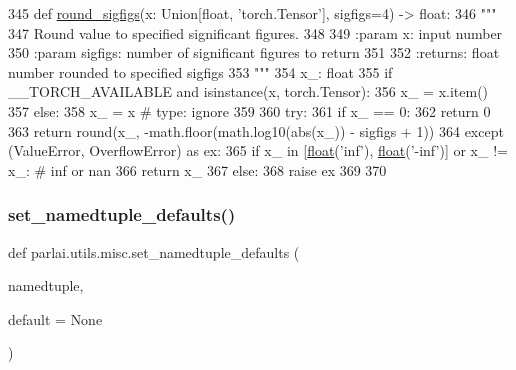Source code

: \begin{DoxyCode}
345 \textcolor{keyword}{def }\hyperlink{namespaceparlai_1_1utils_1_1misc_a85b4447d47998393aaca2c83660f096e}{round\_sigfigs}(x: Union[float, \textcolor{stringliteral}{'torch.Tensor'}], sigfigs=4) -> float:
346     \textcolor{stringliteral}{"""}
347 \textcolor{stringliteral}{    Round value to specified significant figures.}
348 \textcolor{stringliteral}{}
349 \textcolor{stringliteral}{    :param x: input number}
350 \textcolor{stringliteral}{    :param sigfigs: number of significant figures to return}
351 \textcolor{stringliteral}{}
352 \textcolor{stringliteral}{    :returns: float number rounded to specified sigfigs}
353 \textcolor{stringliteral}{    """}
354     x\_: float
355     \textcolor{keywordflow}{if} \_\_TORCH\_AVAILABLE \textcolor{keywordflow}{and} isinstance(x, torch.Tensor):
356         x\_ = x.item()
357     \textcolor{keywordflow}{else}:
358         x\_ = x  \textcolor{comment}{# type: ignore}
359 
360     \textcolor{keywordflow}{try}:
361         \textcolor{keywordflow}{if} x\_ == 0:
362             \textcolor{keywordflow}{return} 0
363         \textcolor{keywordflow}{return} round(x\_, -math.floor(math.log10(abs(x\_)) - sigfigs + 1))
364     \textcolor{keywordflow}{except} (ValueError, OverflowError) \textcolor{keyword}{as} ex:
365         \textcolor{keywordflow}{if} x\_ \textcolor{keywordflow}{in} [\hyperlink{namespaceprojects_1_1controllable__dialogue_1_1make__control__dataset_aa2b7207688c641dbc094ab44eca27113}{float}(\textcolor{stringliteral}{'inf'}), \hyperlink{namespaceprojects_1_1controllable__dialogue_1_1make__control__dataset_aa2b7207688c641dbc094ab44eca27113}{float}(\textcolor{stringliteral}{'-inf'})] \textcolor{keywordflow}{or} x\_ != x\_:  \textcolor{comment}{# inf or nan}
366             \textcolor{keywordflow}{return} x\_
367         \textcolor{keywordflow}{else}:
368             \textcolor{keywordflow}{raise} ex
369 
370 
\end{DoxyCode}
\mbox{\label{namespaceparlai_1_1utils_1_1misc_a8781cc03272b3a118fcd9e5a9f4ca1dd}} 
\subsubsection{\texorpdfstring{set\+\_\+namedtuple\+\_\+defaults()}{set\_namedtuple\_defaults()}}
{\footnotesize\ttfamily def parlai.\+utils.\+misc.\+set\+\_\+namedtuple\+\_\+defaults (\begin{DoxyParamCaption}\item[{}]{namedtuple,  }\item[{}]{default = {\ttfamily None} }\end{DoxyParamCaption})}

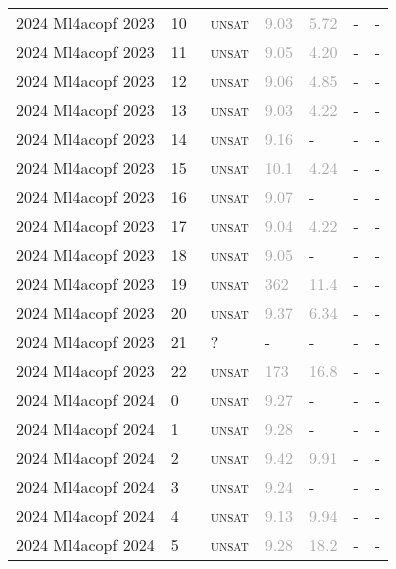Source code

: \begin{center}
{\begin{longtable}{@{}lllllll@{}}
2024 Ml4acopf 2023 & 10 & ~\textsc{unsat} & \textcolor{darkgray}{9.03} & \textcolor{darkgray}{5.72} & - & - \\
2024 Ml4acopf 2023 & 11 & ~\textsc{unsat} & \textcolor{darkgray}{9.05} & \textcolor{darkgray}{4.20} & - & - \\
2024 Ml4acopf 2023 & 12 & ~\textsc{unsat} & \textcolor{darkgray}{9.06} & \textcolor{darkgray}{4.85} & - & - \\
2024 Ml4acopf 2023 & 13 & ~\textsc{unsat} & \textcolor{darkgray}{9.03} & \textcolor{darkgray}{4.22} & - & - \\
2024 Ml4acopf 2023 & 14 & ~\textsc{unsat} & \textcolor{darkgray}{9.16} & - & - & - \\
2024 Ml4acopf 2023 & 15 & ~\textsc{unsat} & \textcolor{darkgray}{10.1} & \textcolor{darkgray}{4.24} & - & - \\
2024 Ml4acopf 2023 & 16 & ~\textsc{unsat} & \textcolor{darkgray}{9.07} & - & - & - \\
2024 Ml4acopf 2023 & 17 & ~\textsc{unsat} & \textcolor{darkgray}{9.04} & \textcolor{darkgray}{4.22} & - & - \\
2024 Ml4acopf 2023 & 18 & ~\textsc{unsat} & \textcolor{darkgray}{9.05} & - & - & - \\
2024 Ml4acopf 2023 & 19 & ~\textsc{unsat} & \textcolor{darkgray}{362} & \textcolor{darkgray}{11.4} & - & - \\
2024 Ml4acopf 2023 & 20 & ~\textsc{unsat} & \textcolor{darkgray}{9.37} & \textcolor{darkgray}{6.34} & - & - \\
2024 Ml4acopf 2023 & 21 & ~? & - & - & - & - \\
2024 Ml4acopf 2023 & 22 & ~\textsc{unsat} & \textcolor{darkgray}{173} & \textcolor{darkgray}{16.8} & - & - \\
\midrule
2024 Ml4acopf 2024 & 0 & ~\textsc{unsat} & \textcolor{darkgray}{9.27} & - & - & - \\
2024 Ml4acopf 2024 & 1 & ~\textsc{unsat} & \textcolor{darkgray}{9.28} & - & - & - \\
2024 Ml4acopf 2024 & 2 & ~\textsc{unsat} & \textcolor{darkgray}{9.42} & \textcolor{darkgray}{9.91} & - & - \\
2024 Ml4acopf 2024 & 3 & ~\textsc{unsat} & \textcolor{darkgray}{9.24} & - & - & - \\
2024 Ml4acopf 2024 & 4 & ~\textsc{unsat} & \textcolor{darkgray}{9.13} & \textcolor{darkgray}{9.94} & - & - \\
2024 Ml4acopf 2024 & 5 & ~\textsc{unsat} & \textcolor{darkgray}{9.28} & \textcolor{darkgray}{18.2} & - & - \\

\end{longtable}}
\end{center}
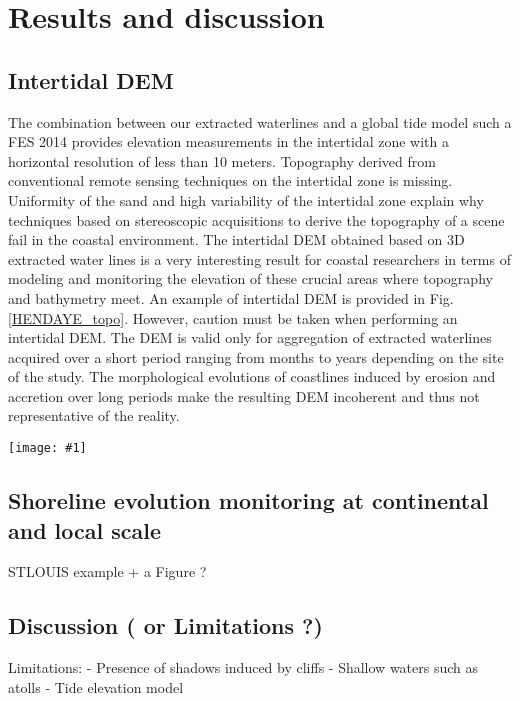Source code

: \documentclass[remotesensing,article,submit,pdftex,moreauthors]{Definitions/mdpi}
\newcommand{\myfigure}[4]{
    \begin{figure*}[h!]
        \centering
        \texttt{[image: \#1]}	 
        \caption{\itshape#2}
        \label{#3}
    \end{figure*} 
}
\begin{document}
    
\section{Results and discussion}

    \subsection{Intertidal DEM}
    The combination between our extracted waterlines and a global tide model such a FES 2014 \citep{carrere2016fes} provides elevation measurements in the intertidal zone with a horizontal resolution of less than 10 meters.
    Topography derived from conventional remote sensing techniques on the intertidal zone is missing.
    Uniformity of the sand and high variability of the intertidal zone explain why techniques based on stereoscopic acquisitions to derive the topography of a scene fail in the coastal environment.
    The intertidal DEM obtained based on 3D extracted water lines is a very interesting result for coastal researchers in terms of modeling and monitoring the elevation of these crucial areas where topography and bathymetry meet.
    An example of intertidal DEM is provided in Fig.\ref{HENDAYE_topo}.
    However, caution must be taken when performing an intertidal DEM.
    The DEM is valid only for aggregation of extracted waterlines acquired over a short period ranging from months to years depending on the site of the study.
    The morphological evolutions of coastlines induced by erosion and accretion over long periods make the resulting DEM incoherent and thus not representative of the reality.
    
    \myfigure{img/HENDAYE_shoreline_DEM.png}{An example of intertidal DEM on Hendaye beach, SW France. It was obtained from the combination of the extracted instantaneous waterlines and the predicted water levels of each waterline point with FES2014 global tide model of Sentinel-2 acquisition from XX to XX.}{HENDAYE_topo}{1}

    \subsection{Shoreline evolution monitoring at continental and local scale}
    STLOUIS example + a Figure ?


    \subsection{Discussion ( or Limitations ?)}
    Limitations:
    - Presence of shadows induced by cliffs
    - Shallow waters such as atolls
    - Tide elevation model
\end{document}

_____

WHAT YOU HAVE TO DO: Copy out all the data exactly. No images belong in the copy.

OUTPUT OF THE EXERCISE:
Source code

: \begin{DoxyCode}
345 \textcolor{keyword}{def }\hyperlink{namespaceparlai_1_1utils_1_1misc_a85b4447d47998393aaca2c83660f096e}{round\_sigfigs}(x: Union[float, \textcolor{stringliteral}{'torch.Tensor'}], sigfigs=4) -> float:
346     \textcolor{stringliteral}{"""}
347 \textcolor{stringliteral}{    Round value to specified significant figures.}
348 \textcolor{stringliteral}{}
349 \textcolor{stringliteral}{    :param x: input number}
350 \textcolor{stringliteral}{    :param sigfigs: number of significant figures to return}
351 \textcolor{stringliteral}{}
352 \textcolor{stringliteral}{    :returns: float number rounded to specified sigfigs}
353 \textcolor{stringliteral}{    """}
354     x\_: float
355     \textcolor{keywordflow}{if} \_\_TORCH\_AVAILABLE \textcolor{keywordflow}{and} isinstance(x, torch.Tensor):
356         x\_ = x.item()
357     \textcolor{keywordflow}{else}:
358         x\_ = x  \textcolor{comment}{# type: ignore}
359 
360     \textcolor{keywordflow}{try}:
361         \textcolor{keywordflow}{if} x\_ == 0:
362             \textcolor{keywordflow}{return} 0
363         \textcolor{keywordflow}{return} round(x\_, -math.floor(math.log10(abs(x\_)) - sigfigs + 1))
364     \textcolor{keywordflow}{except} (ValueError, OverflowError) \textcolor{keyword}{as} ex:
365         \textcolor{keywordflow}{if} x\_ \textcolor{keywordflow}{in} [\hyperlink{namespaceprojects_1_1controllable__dialogue_1_1make__control__dataset_aa2b7207688c641dbc094ab44eca27113}{float}(\textcolor{stringliteral}{'inf'}), \hyperlink{namespaceprojects_1_1controllable__dialogue_1_1make__control__dataset_aa2b7207688c641dbc094ab44eca27113}{float}(\textcolor{stringliteral}{'-inf'})] \textcolor{keywordflow}{or} x\_ != x\_:  \textcolor{comment}{# inf or nan}
366             \textcolor{keywordflow}{return} x\_
367         \textcolor{keywordflow}{else}:
368             \textcolor{keywordflow}{raise} ex
369 
370 
\end{DoxyCode}
\mbox{\label{namespaceparlai_1_1utils_1_1misc_a8781cc03272b3a118fcd9e5a9f4ca1dd}} 
\subsubsection{\texorpdfstring{set\+\_\+namedtuple\+\_\+defaults()}{set\_namedtuple\_defaults()}}
{\footnotesize\ttfamily def parlai.\+utils.\+misc.\+set\+\_\+namedtuple\+\_\+defaults (\begin{DoxyParamCaption}\item[{}]{namedtuple,  }\item[{}]{default = {\ttfamily None} }\end{DoxyParamCaption})}

Source code

: \begin{center}
{\begin{longtable}{@{}lllllll@{}}
2024 Ml4acopf 2023 & 10 & ~\textsc{unsat} & \textcolor{darkgray}{9.03} & \textcolor{darkgray}{5.72} & - & - \\
2024 Ml4acopf 2023 & 11 & ~\textsc{unsat} & \textcolor{darkgray}{9.05} & \textcolor{darkgray}{4.20} & - & - \\
2024 Ml4acopf 2023 & 12 & ~\textsc{unsat} & \textcolor{darkgray}{9.06} & \textcolor{darkgray}{4.85} & - & - \\
2024 Ml4acopf 2023 & 13 & ~\textsc{unsat} & \textcolor{darkgray}{9.03} & \textcolor{darkgray}{4.22} & - & - \\
2024 Ml4acopf 2023 & 14 & ~\textsc{unsat} & \textcolor{darkgray}{9.16} & - & - & - \\
2024 Ml4acopf 2023 & 15 & ~\textsc{unsat} & \textcolor{darkgray}{10.1} & \textcolor{darkgray}{4.24} & - & - \\
2024 Ml4acopf 2023 & 16 & ~\textsc{unsat} & \textcolor{darkgray}{9.07} & - & - & - \\
2024 Ml4acopf 2023 & 17 & ~\textsc{unsat} & \textcolor{darkgray}{9.04} & \textcolor{darkgray}{4.22} & - & - \\
2024 Ml4acopf 2023 & 18 & ~\textsc{unsat} & \textcolor{darkgray}{9.05} & - & - & - \\
2024 Ml4acopf 2023 & 19 & ~\textsc{unsat} & \textcolor{darkgray}{362} & \textcolor{darkgray}{11.4} & - & - \\
2024 Ml4acopf 2023 & 20 & ~\textsc{unsat} & \textcolor{darkgray}{9.37} & \textcolor{darkgray}{6.34} & - & - \\
2024 Ml4acopf 2023 & 21 & ~? & - & - & - & - \\
2024 Ml4acopf 2023 & 22 & ~\textsc{unsat} & \textcolor{darkgray}{173} & \textcolor{darkgray}{16.8} & - & - \\
\midrule
2024 Ml4acopf 2024 & 0 & ~\textsc{unsat} & \textcolor{darkgray}{9.27} & - & - & - \\
2024 Ml4acopf 2024 & 1 & ~\textsc{unsat} & \textcolor{darkgray}{9.28} & - & - & - \\
2024 Ml4acopf 2024 & 2 & ~\textsc{unsat} & \textcolor{darkgray}{9.42} & \textcolor{darkgray}{9.91} & - & - \\
2024 Ml4acopf 2024 & 3 & ~\textsc{unsat} & \textcolor{darkgray}{9.24} & - & - & - \\
2024 Ml4acopf 2024 & 4 & ~\textsc{unsat} & \textcolor{darkgray}{9.13} & \textcolor{darkgray}{9.94} & - & - \\
2024 Ml4acopf 2024 & 5 & ~\textsc{unsat} & \textcolor{darkgray}{9.28} & \textcolor{darkgray}{18.2} & - & - \\

\end{longtable}}
\end{center}
Source code

: \documentclass[remotesensing,article,submit,pdftex,moreauthors]{Definitions/mdpi}
\newcommand{\myfigure}[4]{
    \begin{figure*}[h!]
        \centering
        \texttt{[image: \#1]}	 
        \caption{\itshape#2}
        \label{#3}
    \end{figure*} 
}
\begin{document}
    
\section{Results and discussion}

    \subsection{Intertidal DEM}
    The combination between our extracted waterlines and a global tide model such a FES 2014 \citep{carrere2016fes} provides elevation measurements in the intertidal zone with a horizontal resolution of less than 10 meters.
    Topography derived from conventional remote sensing techniques on the intertidal zone is missing.
    Uniformity of the sand and high variability of the intertidal zone explain why techniques based on stereoscopic acquisitions to derive the topography of a scene fail in the coastal environment.
    The intertidal DEM obtained based on 3D extracted water lines is a very interesting result for coastal researchers in terms of modeling and monitoring the elevation of these crucial areas where topography and bathymetry meet.
    An example of intertidal DEM is provided in Fig.\ref{HENDAYE_topo}.
    However, caution must be taken when performing an intertidal DEM.
    The DEM is valid only for aggregation of extracted waterlines acquired over a short period ranging from months to years depending on the site of the study.
    The morphological evolutions of coastlines induced by erosion and accretion over long periods make the resulting DEM incoherent and thus not representative of the reality.
    
    \myfigure{img/HENDAYE_shoreline_DEM.png}{An example of intertidal DEM on Hendaye beach, SW France. It was obtained from the combination of the extracted instantaneous waterlines and the predicted water levels of each waterline point with FES2014 global tide model of Sentinel-2 acquisition from XX to XX.}{HENDAYE_topo}{1}

    \subsection{Shoreline evolution monitoring at continental and local scale}
    STLOUIS example + a Figure ?


    \subsection{Discussion ( or Limitations ?)}
    Limitations:
    - Presence of shadows induced by cliffs
    - Shallow waters such as atolls
    - Tide elevation model
\end{document}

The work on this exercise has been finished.